#### ASSIGNMENT:
Copy out each line of the material below that holds the string "merupakan".

==========

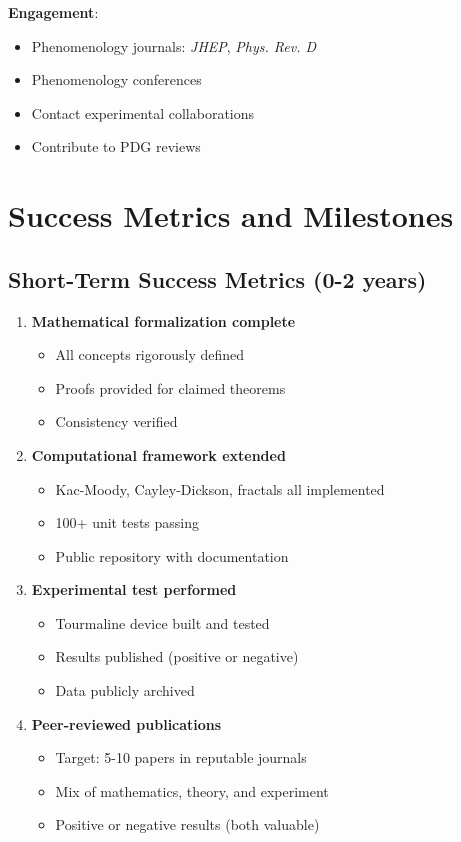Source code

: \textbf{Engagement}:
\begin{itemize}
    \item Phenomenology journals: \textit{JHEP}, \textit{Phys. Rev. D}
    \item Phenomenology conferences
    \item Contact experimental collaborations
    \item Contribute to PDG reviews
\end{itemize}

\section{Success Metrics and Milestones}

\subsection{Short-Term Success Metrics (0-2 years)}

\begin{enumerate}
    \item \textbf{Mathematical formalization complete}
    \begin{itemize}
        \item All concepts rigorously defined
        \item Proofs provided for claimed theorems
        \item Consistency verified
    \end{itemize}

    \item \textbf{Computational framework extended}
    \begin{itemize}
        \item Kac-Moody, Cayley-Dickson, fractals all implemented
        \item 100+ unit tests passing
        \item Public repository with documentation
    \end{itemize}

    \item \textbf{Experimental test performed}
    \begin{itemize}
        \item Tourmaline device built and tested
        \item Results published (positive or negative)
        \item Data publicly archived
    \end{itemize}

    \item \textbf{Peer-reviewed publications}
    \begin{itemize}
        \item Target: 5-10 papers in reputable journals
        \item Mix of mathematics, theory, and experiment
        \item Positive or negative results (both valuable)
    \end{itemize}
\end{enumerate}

==========

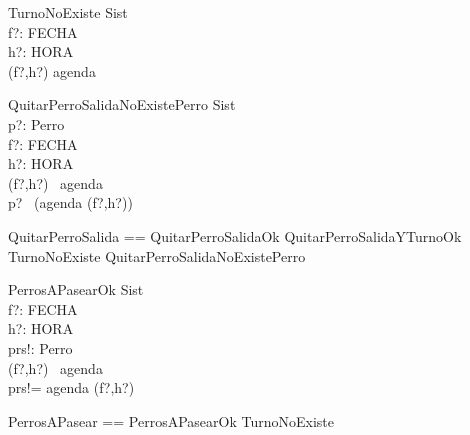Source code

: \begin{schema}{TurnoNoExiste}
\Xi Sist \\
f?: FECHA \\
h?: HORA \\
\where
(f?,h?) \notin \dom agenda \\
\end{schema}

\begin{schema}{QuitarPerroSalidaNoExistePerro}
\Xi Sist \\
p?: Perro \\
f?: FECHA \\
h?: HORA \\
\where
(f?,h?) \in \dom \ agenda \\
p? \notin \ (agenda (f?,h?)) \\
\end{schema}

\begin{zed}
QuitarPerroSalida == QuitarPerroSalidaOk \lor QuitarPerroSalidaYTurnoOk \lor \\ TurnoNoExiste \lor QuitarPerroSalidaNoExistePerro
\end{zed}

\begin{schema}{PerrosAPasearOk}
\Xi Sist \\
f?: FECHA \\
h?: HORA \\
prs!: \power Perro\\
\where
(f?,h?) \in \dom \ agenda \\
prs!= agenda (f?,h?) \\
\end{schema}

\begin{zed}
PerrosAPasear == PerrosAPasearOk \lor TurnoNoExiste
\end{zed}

==========

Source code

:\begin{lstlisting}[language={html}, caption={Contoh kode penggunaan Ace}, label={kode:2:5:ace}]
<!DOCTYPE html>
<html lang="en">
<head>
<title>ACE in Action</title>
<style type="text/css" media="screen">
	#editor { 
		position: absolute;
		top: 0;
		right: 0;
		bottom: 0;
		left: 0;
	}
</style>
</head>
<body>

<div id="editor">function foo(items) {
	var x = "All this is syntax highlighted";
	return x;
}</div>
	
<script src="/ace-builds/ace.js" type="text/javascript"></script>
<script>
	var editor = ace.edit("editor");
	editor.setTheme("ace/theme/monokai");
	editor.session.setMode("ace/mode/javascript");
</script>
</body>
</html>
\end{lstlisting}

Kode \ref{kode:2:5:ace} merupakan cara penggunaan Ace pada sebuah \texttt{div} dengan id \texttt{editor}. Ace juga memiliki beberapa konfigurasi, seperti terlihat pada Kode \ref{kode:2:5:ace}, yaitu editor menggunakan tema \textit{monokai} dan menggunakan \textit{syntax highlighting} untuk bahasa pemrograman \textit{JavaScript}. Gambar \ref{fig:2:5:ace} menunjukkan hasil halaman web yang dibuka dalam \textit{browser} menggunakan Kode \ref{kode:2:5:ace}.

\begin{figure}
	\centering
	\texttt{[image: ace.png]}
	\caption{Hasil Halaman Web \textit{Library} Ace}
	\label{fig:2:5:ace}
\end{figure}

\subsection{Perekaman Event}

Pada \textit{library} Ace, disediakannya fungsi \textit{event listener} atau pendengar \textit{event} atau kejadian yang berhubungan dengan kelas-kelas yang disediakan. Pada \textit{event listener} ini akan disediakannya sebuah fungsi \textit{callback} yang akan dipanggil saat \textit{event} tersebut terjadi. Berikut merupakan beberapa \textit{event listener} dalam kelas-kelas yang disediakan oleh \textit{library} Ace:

==========

#### TASK RESULT:
Kode \ref{kode:2:5:ace} merupakan cara penggunaan Ace pada sebuah \texttt{div} dengan id \texttt{editor}. Ace juga memiliki beberapa konfigurasi, seperti terlihat pada Kode \ref{kode:2:5:ace}, yaitu editor menggunakan tema \textit{monokai} dan menggunakan \textit{syntax highlighting} untuk bahasa pemrograman \textit{JavaScript}. Gambar \ref{fig:2:5:ace} menunjukkan hasil halaman web yang dibuka dalam \textit{browser} menggunakan Kode \ref{kode:2:5:ace}.
Pada \textit{library} Ace, disediakannya fungsi \textit{event listener} atau pendengar \textit{event} atau kejadian yang berhubungan dengan kelas-kelas yang disediakan. Pada \textit{event listener} ini akan disediakannya sebuah fungsi \textit{callback} yang akan dipanggil saat \textit{event} tersebut terjadi. Berikut merupakan beberapa \textit{event listener} dalam kelas-kelas yang disediakan oleh \textit{library} Ace:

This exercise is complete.